GitHub Actions with Docker - Time & Space Complexity
When using GitHub Actions with Docker, it's important to understand how the time to run your workflows grows as you add more steps or build larger images.
We want to see how the execution time changes when the input, like the number of Docker build steps, increases.
Analyze the time complexity of the following GitHub Actions workflow snippet that builds a Docker image.
name: Build Docker Image
on: [push]
jobs:
build:
runs-on: ubuntu-latest
steps:
- uses: actions/checkout@v3
- name: Build Docker image
run: docker build -t my-app .
This workflow checks out the code and builds a Docker image from the Dockerfile in the repository.
Look for repeated actions or loops that affect time.
- Primary operation: Docker build processes each instruction in the Dockerfile sequentially.
- How many times: Once per build, but the number of instructions in the Dockerfile determines how many steps Docker runs.
The time to build grows roughly with the number of instructions in the Dockerfile.
| Input Size (n = Dockerfile instructions) | Approx. Operations (build steps) |
|---|---|
| 10 | 10 steps |
| 100 | 100 steps |
| 1000 | 1000 steps |
Pattern observation: The build time increases linearly as you add more instructions.
Time Complexity: O(n)
This means the build time grows directly in proportion to the number of Dockerfile instructions.
[X] Wrong: "Adding more Dockerfile instructions won't affect build time much because Docker caches layers."

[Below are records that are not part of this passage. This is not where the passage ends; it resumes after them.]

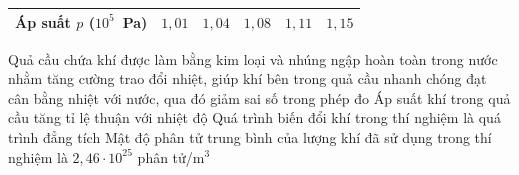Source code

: \begin{ex}
\begin{center}
{\begin{tabular}{|l|*{5}{c|}}
				\hline
				Áp suất $p$ ($10^5$~Pa) & $1{,}01$ & $1{,}04$ & $1{,}08$ & $1{,}11$ & $1{,}15$\\
				\hline
			\end{tabular}}
		\end{center}
		\choiceTFt
		{\True Quả cầu chứa khí được làm bằng kim loại và nhúng ngập hoàn toàn trong nước nhằm tăng cường trao đổi nhiệt, giúp khí bên trong quả cầu nhanh chóng đạt cân bằng nhiệt với nước, qua đó giảm sai số trong phép đo}
		{Áp suất khí trong quả cầu tăng tỉ lệ thuận với nhiệt độ}
		{\True Quá trình biến đổi khí trong thí nghiệm là quá trình đẳng tích}
		{\True Mật độ phân tử trung bình của lượng khí đã sử dụng trong thí nghiệm là $2{,}46\cdot 10^{25}$ phân tử/m$^3$}
	\end{ex}

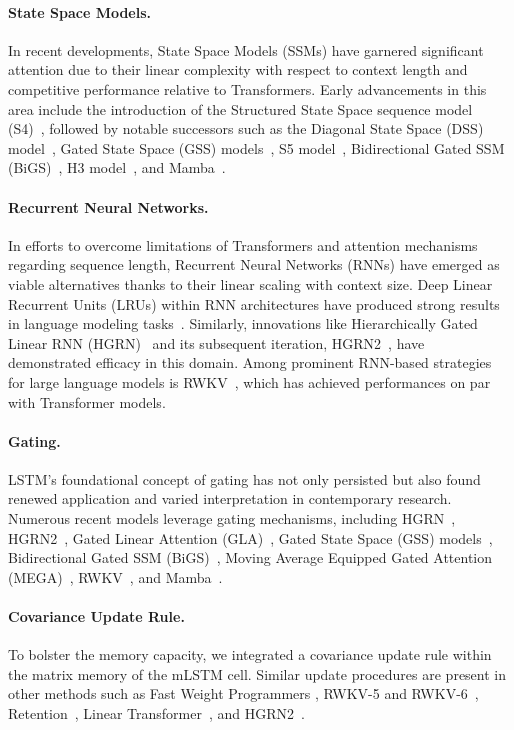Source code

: \paragraph{State Space Models.} In recent developments, State Space Models (SSMs) have garnered significant attention due to their linear complexity with respect to context length and competitive performance relative to Transformers. Early advancements in this area include the introduction of the Structured State Space sequence model (S4)~\citep{Gu:21}, followed by notable successors such as the Diagonal State Space (DSS) model~\citep{Gupta:22}, Gated State Space (GSS) models~\citep{Mehta:22}, S5 model~\citep{Smith:22}, Bidirectional Gated SSM (BiGS)~\citep{Wang:22}, H3 model~\citep{Fu:23}, and Mamba~\citep{Gu:24arxiv}.

\paragraph{Recurrent Neural Networks.} In efforts to overcome limitations of Transformers and attention mechanisms regarding sequence length, Recurrent Neural Networks (RNNs) have emerged as viable alternatives thanks to their linear scaling with context size. Deep Linear Recurrent Units (LRUs) within RNN architectures have produced strong results in language modeling tasks~\citep{Orvieto:23, De:24arxiv}. Similarly, innovations like Hierarchically Gated Linear RNN (HGRN)~\citep{Qin:23} and its subsequent iteration, HGRN2~\citep{Qin:24arxiv}, have demonstrated efficacy in this domain. Among prominent RNN-based strategies for large language models is RWKV~\citep{Peng:23arxivshort, Peng:24arxivshort}, which has achieved performances on par with Transformer models.

\paragraph{Gating.}
LSTM’s foundational concept of gating has not only persisted but also found renewed application and varied interpretation in contemporary research. Numerous recent models leverage gating mechanisms, including HGRN~\citep{Qin:23}, HGRN2~\citep{Qin:24arxiv}, Gated Linear Attention (GLA)~\citep{Yang:23arxiv}, Gated State Space (GSS) models~\citep{Mehta:22}, Bidirectional Gated SSM (BiGS)~\citep{Wang:22}, Moving Average Equipped Gated Attention (MEGA)~\citep{Ma:22}, RWKV~\citep{Peng:23arxivshort}, and Mamba~\citep{Gu:24arxiv}.

\paragraph{Covariance Update Rule.} 
To bolster the memory capacity, we integrated a covariance update rule within the matrix memory of the mLSTM cell. Similar update procedures are present in other methods such as Fast Weight Programmers \citep{Schmidhuber:92ncfastweights,Schlag:21}, RWKV-5 and RWKV-6~\citep{Peng:24arxivshort}, Retention~\citep{Sun:23arxiv}, Linear Transformer~\citep{Katharopoulos:20}, and HGRN2~\citep{Qin:24arxiv}.

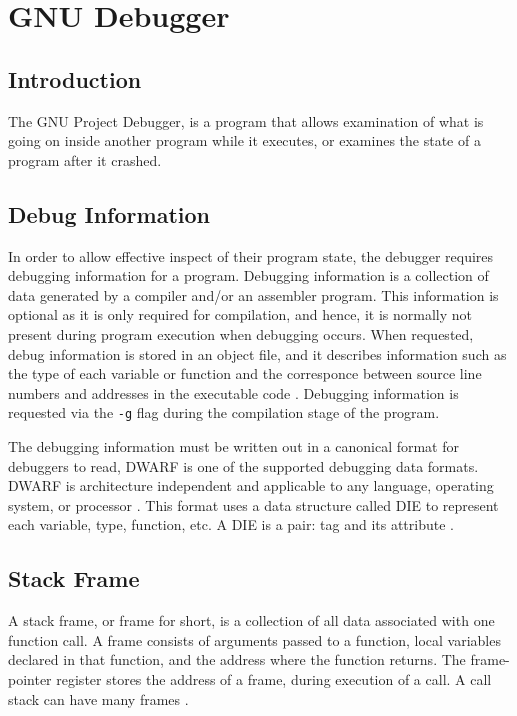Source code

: \chapter{GNU Debugger} \label{GDB}
\section{Introduction}
The GNU Project Debugger, is a program that allows examination of what is going on
inside another program while it executes, or examines the state of a program
after it crashed\cite{reference3}.

\section{Debug Information}
In order to allow effective inspect of their program state, the
debugger requires debugging information for a program. Debugging
information is a collection of data generated by a compiler and/or an assembler
program. This information is optional as it is only required for compilation,
and hence, it is normally not present during program execution when debugging
occurs. When requested, debug information is stored in an object file, and it describes
information such as the type of each variable or function and
the corresponce between source line numbers and addresses in the executable
code \cite{reference6}. Debugging information is requested via the \verb|-g|
flag during the compilation stage of the
program.

The debugging information must be written out in a canonical format for
debuggers to read, DWARF is one of the supported debugging data formats. DWARF is architecture
independent and applicable to any language, operating system, or processor \cite{reference7}. This format uses a data structure called DIE to represent
each variable, type, function, etc. A DIE is a pair: tag
and its attribute \cite{reference8}.

\section{Stack Frame}
A stack frame, or frame for short, is a collection of all data associated with
one function call. A frame consists of arguments passed to a function, local variables declared in that
function, and the address where the
function returns. The frame-pointer register stores the address of a frame,
during execution of a call. A call stack can have many frames \cite{reference12}.

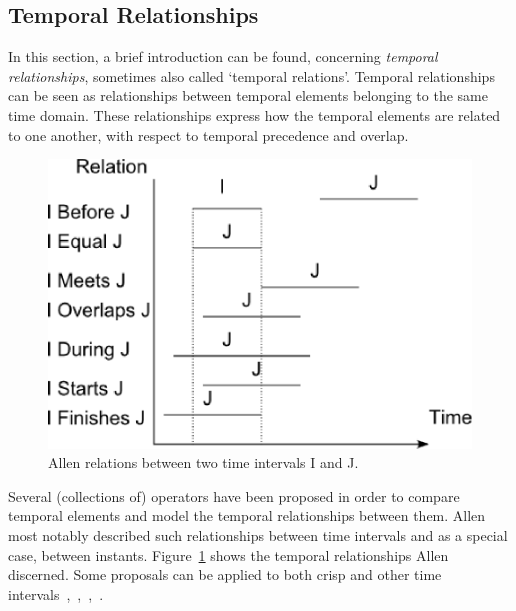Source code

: \subsection{\label{allen-crisp}Temporal Relationships}
In this section, a brief introduction can be found, concerning \emph{temporal relationships}, sometimes also called `temporal relations'\cite{Billiet:Pons:Matthe:DeTre:Pons:2011:BipolarFuzzy}. Temporal relationships can be seen as relationships between temporal elements belonging to the same time domain. These relationships express how the temporal elements are related to one another, with respect to temporal precedence and overlap.

\def\JPicScale{0.5}
\begin{figure}[h]
\centering
\includegraphics[scale=0.5]{graphs/allen.eps}
\caption{Allen relations between two time intervals I and J.}
\label{fig:allen}
\end{figure}

Several (collections of) operators have been proposed in order to compare temporal elements and model the temporal relationships between them. Allen~\cite{Allen83} most notably described such relationships between time intervals and as a special case, between instants. Figure~\ref{fig:allen} shows the temporal relationships Allen discerned. Some proposals can be applied to both crisp and other time intervals~\cite{ohlbach2004},~\cite{nagypal2003},~\cite{schockaert08},~\cite{garrido2009}.

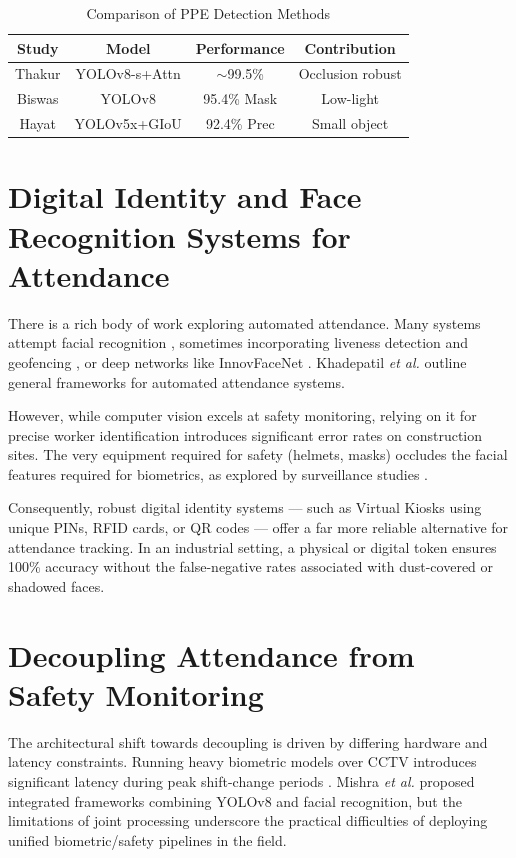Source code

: \documentclass[conference]{IEEEtran}
\begin{document}
\begin{table}[htbp]
\caption{Comparison of PPE Detection Methods}
\begin{center}
\begin{tabular}{|c|c|c|c|}
\hline
\textbf{Study} & \textbf{Model} & \textbf{Performance} & \textbf{Contribution} \\
\hline
Thakur \cite{thakur2023} & YOLOv8-s+Attn & $\sim$99.5\% & Occlusion robust \\
\hline
Biswas \cite{biswas2024} & YOLOv8 & 95.4\% Mask & Low-light \\
\hline
Hayat \cite{hayat2022} & YOLOv5x+GIoU & 92.4\% Prec & Small object \\
\hline
\end{tabular}
\label{tab1}
\end{center}
\end{table}

\section{Digital Identity and Face Recognition Systems for Attendance}
There is a rich body of work exploring automated attendance. Many systems attempt facial recognition \cite{ashritha2022}, sometimes incorporating liveness detection and geofencing \cite{pawar2023}, or deep networks like InnovFaceNet \cite{gururaj2021}. Khadepatil \textit{et al.} \cite{khadepatil2022} outline general frameworks for automated attendance systems.

However, while computer vision excels at safety monitoring, relying on it for precise worker identification introduces significant error rates on construction sites. The very equipment required for safety (helmets, masks) occludes the facial features required for biometrics, as explored by surveillance studies \cite{kapil2020}. 

Consequently, robust digital identity systems — such as Virtual Kiosks using unique PINs, RFID cards, or QR codes — offer a far more reliable alternative for attendance tracking. In an industrial setting, a physical or digital token ensures 100\% accuracy without the false-negative rates associated with dust-covered or shadowed faces.

\section{Decoupling Attendance from Safety Monitoring}
The architectural shift towards decoupling is driven by differing hardware and latency constraints. Running heavy biometric models over CCTV introduces significant latency during peak shift-change periods \cite{kapil2020}. Mishra \textit{et al.} \cite{mishra2026} proposed integrated frameworks combining YOLOv8 and facial recognition, but the limitations of joint processing underscore the practical difficulties of deploying unified biometric/safety pipelines in the field.
\end{document}

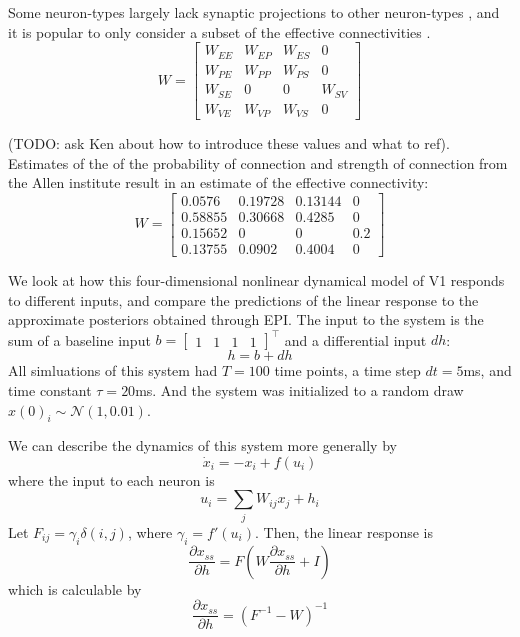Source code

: \documentclass[11pt]{article}
\begin{document}
Some neuron-types largely lack synaptic projections to other neuron-types \cite{pfeffer2013inhibition}, and it is popular to only consider a subset of the effective connectivities \cite{litwin2016inhibitory}.
\begin{equation}
W = \begin{bmatrix} W_{EE} & W_{EP} & W_{ES} & 0 \\
                                W_{PE} & W_{PP} & W_{PS} & 0 \\
                                W_{SE} & 0 & 0 & W_{SV} \\
                                W_{VE} & W_{VP} &  W_{VS} &  0 \end{bmatrix}
\end{equation}

(TODO: ask Ken about how to introduce these values and what to ref).
Estimates of the of the probability of connection and strength of connection from the Allen institute result in an estimate of the effective connectivity: 
\begin{equation}
W = \begin{bmatrix} 0.0576 &  0.19728 & 0.13144 & 0 \\
                                0.58855 & 0.30668 & 0.4285 & 0 \\
                                0.15652 & 0 & 0 & 0.2 \\
                                0.13755 & 0.0902 &  0.4004 &  0 \end{bmatrix}
\end{equation}

We look at how this four-dimensional nonlinear dynamical model of V1 responds to different inputs, and compare the predictions of the linear response to the approximate posteriors obtained through EPI.  The input to the system is the sum of a baseline input $b = \begin{bmatrix} 1 & 1 & 1 & 1 \end{bmatrix}^\top$ and a differential input $dh$:
\begin{equation}
h = b + dh
\end{equation}
All simluations of this system had $T=100$ time points, a time step $dt = 5$ms, and time constant $\tau = 20$ms.  And the system was initialized to a random draw $x(0)_i \sim \mathcal{N}(1, 0.01)$.

We can describe the dynamics of this system more generally by
\begin{equation}
\dot{x}_i = -x_i + f(u_i)
\end{equation}
where the input to each neuron is
\begin{equation}
u_i = \sum_j W_{ij} x_j + h_i
\end{equation}
Let $F_{ij} = \gamma_i \delta(i,j)$, where $\gamma_i = f'(u_i)$.  Then, the linear response is
\begin{equation}
\frac{\partial x_{ss}}{\partial h} = F(W\frac{\partial x_{ss}}{\partial h} + I)
\end{equation}
which is calculable by
\begin{equation}
\frac{\partial x_{ss}}{\partial h} = (F^{-1} - W)^{-1}
\end{equation}
\end{document}
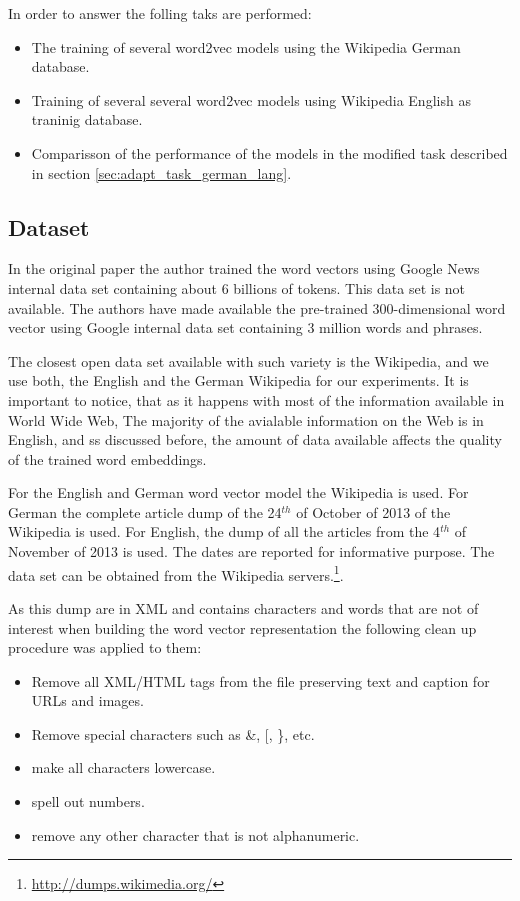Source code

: In order to answer the folling taks are performed:

\begin{itemize}
\item The training of several word2vec models using the Wikipedia German
  database.
\item Training of several several word2vec models using Wikipedia English as
  traninig  database.
\item Comparisson of the performance of the models in the modified task
  described in section \ref{sec:adapt_task_german_lang}.
\end{itemize}


\subsection{Dataset}
\label{experiments:sub:dataset}

In the original paper \cite{DBLP:journals/corr/abs-1301-3781} the author
trained the word vectors using Google News internal data set containing about
6 billions of tokens. This data set is not available. The authors have made
available the pre-trained 300-dimensional  word vector  using Google internal
data set containing 3 million words and phrases.

The closest open data set available with such variety is the Wikipedia, and
we use both, the English and the German Wikipedia for our experiments.  It is
important to notice, that as it happens with most of the information
available in World Wide Web, The majority of the avialable information on the
Web is in English, and  ss discussed before, the amount of data available affects the quality  of the trained
word embeddings. 

For the English and German word vector model  the Wikipedia is used. For
German the complete article dump of the 24$^{th}$ of October of 2013  of the
Wikipedia is used.  For English, the dump of all the articles from the
4$^{th}$ of November of 2013 is used. The dates are reported for informative
purpose. The data set can be obtained from the Wikipedia
servers.\footnote{\url{http://dumps.wikimedia.org/}}.

As this dump are in XML and contains characters and words that are not of
interest when building the word vector  representation the following clean up
procedure was applied to them:

\begin{itemize}
\item Remove all XML/HTML tags from the file preserving text and caption for
 URLs and images.
\item Remove special characters such as \&,  [, \}, etc.
\item make all characters lowercase.
\item spell out numbers.
\item remove any other character that is not alphanumeric.
\end{itemize}

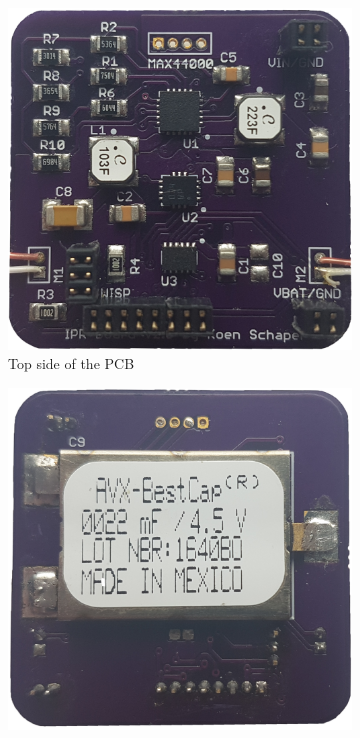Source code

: 
\begin{figure}[h!]
	\centering
	\begin{subfigure}[b]{0.45\textwidth}
		\includegraphics[width=\textwidth]{pics/pcb_front.jpg}
		\caption{Top side of the PCB}
		\label{fig:pcb_robot_front}
	\end{subfigure}
	\qquad
	\begin{subfigure}[b]{0.45\textwidth}
		\includegraphics[width=\textwidth]{pics/pcb_back.jpg}

\end{subfigure}
\end{figure}
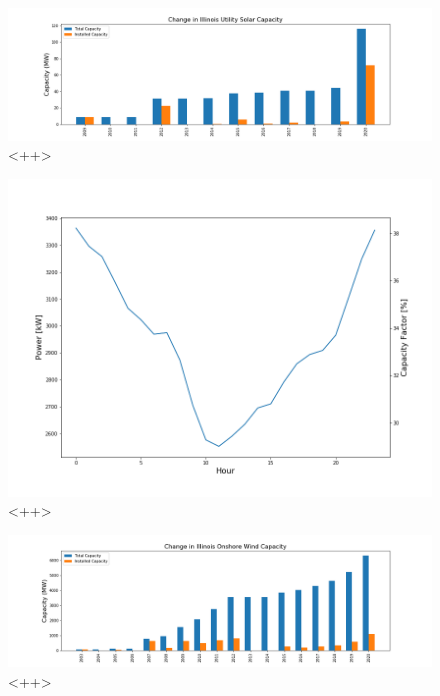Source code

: \begin{figure}[H]
	\centering
	\includegraphics[width=\columnwidth]{./img/cap/solar.png}
	\caption{<++>}
	\label{fig:<++>}
\end{figure}

\begin{figure}[H]
	\centering
	\includegraphics[width=\columnwidth]{./img/cap/wind_cf.png}
	\caption{<++>}
	\label{fig:<++>}
\end{figure}

\begin{figure}[H]
	\centering
	\includegraphics[width=\columnwidth]{./img/cap/onshore_wind.png}
	\caption{<++>}
	\label{fig:<++>}
\end{figure}

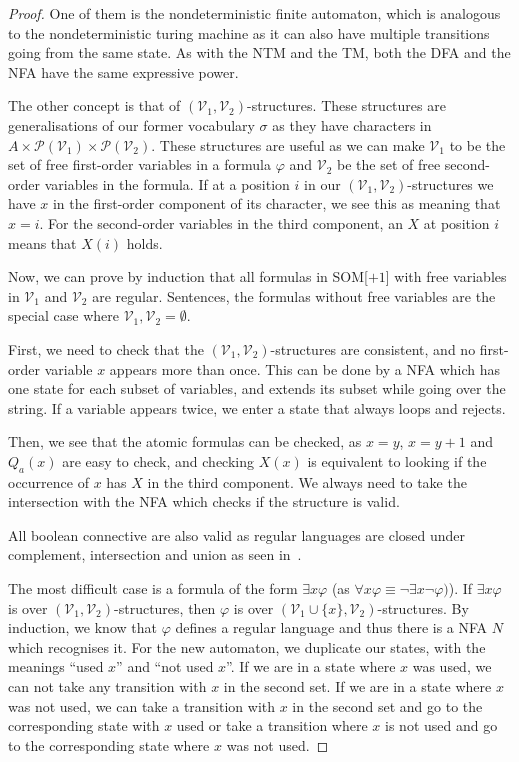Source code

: \begin{proof}
    One of them is the nondeterministic finite automaton, which is analogous to the nondeterministic turing machine as it can also have multiple transitions going from the same state.
    As with the NTM and the TM, both the DFA and the NFA have the same expressive power.

    The other concept is that of $(\mathcal{V}_1, \mathcal{V}_2)$-structures.
    These structures are generalisations of our former vocabulary $\sigma$ as they have characters in $A \times \mathcal{P}(\mathcal{V}_1)\times \mathcal{P}(\mathcal{V}_2)$.
    These structures are useful as we can make $\mathcal{V}_1$ to be the set of free first-order variables in a formula $\varphi$ and $\mathcal{V}_2$ be the set of free second-order variables in the formula.
    If at a position $i$ in our $(\mathcal{V}_1, \mathcal{V}_2)$-structures we have $x$ in the first-order component of its character, we see this as meaning that $x = i$.
    For the second-order variables in the third component, an $X$ at position $i$ means that $X(i)$ holds.

    Now, we can prove by induction that all formulas in SOM[$+1$] with free variables in $\mathcal{V}_1$ and $\mathcal{V}_2$ are regular.
    Sentences, the formulas without free variables are the special case where $\mathcal{V}_1, \mathcal{V}_2 = \emptyset$.

    First, we need to check that the $(\mathcal{V}_1, \mathcal{V}_2)$-structures are consistent, and no first-order variable $x$ appears more than once.
    This can be done by a NFA which has one state for each subset of variables, and extends its subset while going over the string.
    If a variable appears twice, we enter a state that always loops and rejects.

    Then, we see that the atomic formulas can be checked, as $x = y$, $x = y + 1$ and $Q_a(x)$ are easy to check, and checking $X(x)$ is equivalent to looking if the occurrence of $x$ has $X$ in the third component.
    We always need to take the intersection with the NFA which checks if the structure is valid.

    All boolean connective are also valid as regular languages are closed under complement, intersection and union as seen in~\cite{theory-cs}.

    The most difficult case is a formula of the form $\exists x \varphi$ (as $\forall x \varphi \equiv \neg \exists x \neg \varphi)$).
    If $\exists x \varphi$ is over $(\mathcal{V}_1, \mathcal{V}_2)$-structures, then $\varphi$ is over $(\mathcal{V}_1 \cup \{x\}, \mathcal{V}_2)$-structures.
    By induction, we know that $\varphi$ defines a regular language and thus there is a NFA $N$ which recognises it.
    For the new automaton, we duplicate our states, with the meanings ``used $x$'' and ``not used $x$''.
    If we are in a state where $x$ was used, we can not take any transition with $x$ in the second set.
    If we are in a state where $x$ was not used, we can take a transition with $x$ in the second set and go to the corresponding state with $x$ used or take a transition where $x$ is not used and go to the corresponding state where $x$ was not used.


\end{proof}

[OK] Correct: While caching helps, the first build or changes to instructions still require processing each step, so more instructions mean more work.
Understanding how build time scales with Dockerfile size shows you can reason about workflow efficiency and resource use, a useful skill in real projects.
What if we split the Docker build into multiple smaller images and build them separately? How would the time complexity change?